Monday, November 10, 2008

Facing the "what nows"

I haven't entered a post-marathon depression, but I have been facing a lot of "what nows." What do I do now that the marathon is over? What are my goals for the Spring racing season? What should my weekly mileage look like now? 

I've determined that my first priority is to lose the weight I gained while marathon training -- and perhaps take a few more pounds along with it! I've used the idea that "weight loss while running is hard" as an excuse to ignore it. It may be harder to find the balance, but I just completed a marathon -- since when am I hiding from the "hard?"

As for fitness goals, I'm adding running back in this week. Plan to make it to 5:30 group tomorrow morning for an easy run -- my first since the marathon. I am also going to focus on my core using yoga for runners and some pilates work. I know that core fitness will improve my running performance, so I'll plan to do yoga twice a week to start. 

While this is perhaps not the typical time to start cycling, I WILL take my bike to the local shop for a tune-up this weekend. As soon as I get it back, I'll start a twice-a-week cycling plan. 

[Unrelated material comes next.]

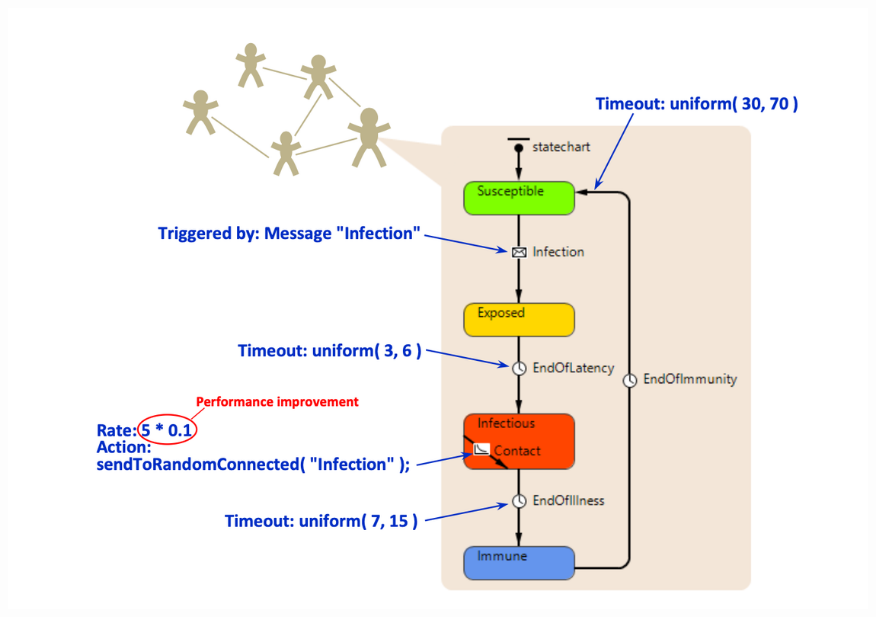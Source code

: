 <figure><img src="../../../.gitbook/assets/image (13).png" alt=""><figcaption></figcaption></figure>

I'd really like to be running 30-miles a week consistently by the end of the year. I'm taking this week easy running-wise, but will start forming a plan for my runs to take me into half marathon training season. Once December hits, I'll add a weekly speed workout. 

Nutrition-wise, I plan to eat around 1,500 calories a day this week, increasing as I add more running back into my schedule (based on a calories in-calories out system). 

First goal: back to pre-marathon weight by the end of December.